Jacob a sans doute été rapidement informé de ces événements : son dossier de naturalisation contient une lettre du 4 décembre 1942, émanant du Comité d’assistance aux prisonniers de Bordeaux, qui répond à sa demande du 4 octobre visant à retrouver la trace de sa famille. En Hongrie, sa sœur Zita et son frère Armin survivent à la déportation et sont rapatriés à Budapest durant l’été 1945.

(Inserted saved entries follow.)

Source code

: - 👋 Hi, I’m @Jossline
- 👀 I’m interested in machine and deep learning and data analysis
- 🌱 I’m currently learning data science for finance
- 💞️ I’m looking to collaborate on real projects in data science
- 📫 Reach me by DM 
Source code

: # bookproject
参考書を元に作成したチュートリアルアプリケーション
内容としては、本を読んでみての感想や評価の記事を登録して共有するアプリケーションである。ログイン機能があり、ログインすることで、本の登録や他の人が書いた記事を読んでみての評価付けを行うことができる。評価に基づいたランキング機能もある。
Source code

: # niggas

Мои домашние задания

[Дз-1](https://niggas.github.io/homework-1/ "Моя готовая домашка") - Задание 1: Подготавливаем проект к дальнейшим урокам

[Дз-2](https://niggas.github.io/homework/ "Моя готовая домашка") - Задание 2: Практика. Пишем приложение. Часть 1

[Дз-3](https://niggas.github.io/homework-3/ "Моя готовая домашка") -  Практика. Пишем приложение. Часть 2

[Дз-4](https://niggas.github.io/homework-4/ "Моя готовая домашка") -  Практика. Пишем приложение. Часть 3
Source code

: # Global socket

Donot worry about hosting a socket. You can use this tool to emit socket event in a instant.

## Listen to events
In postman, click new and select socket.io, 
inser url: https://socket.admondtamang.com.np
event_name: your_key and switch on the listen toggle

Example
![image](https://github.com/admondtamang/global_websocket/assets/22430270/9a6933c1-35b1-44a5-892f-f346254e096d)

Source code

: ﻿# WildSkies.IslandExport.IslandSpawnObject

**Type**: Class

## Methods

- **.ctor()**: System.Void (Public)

Demande de naturalisation après-guerre
Revenu seul à Nancy en 1945, Jacob Grossaug reprend la vie civile au 24, rue de l’Équitation. Il sollicite alors la naturalisation française. Les enquêtes de police et d’administration soulignent qu’il vit en France depuis une vingtaine d’années, qu’il travaille régulièrement, qu’il est bien assimilé aux usages français et qu’il parle couramment la langue. Le commissaire central de Nancy comme le préfet de Meurthe‑et‑Moselle mettent en avant sa bonne conduite, l’absence d’antécédents judiciaires et le drame familial qu’il a subi avec la déportation de son épouse et de ses enfants. Dans son avis motivé du 18 juin 1946, le préfet estime que sa naturalisation constituerait « un apport utile à la nation » et propose de la lui accorder, sous réserve du paiement des droits de sceau. La procédure se poursuit en 1946 auprès du ministère de la Population, appuyée par les pièces attestant la disparition de sa famille, sa captivité comme prisonnier de guerre et son insertion professionnelle comme ouvrier tailleur à Nancy.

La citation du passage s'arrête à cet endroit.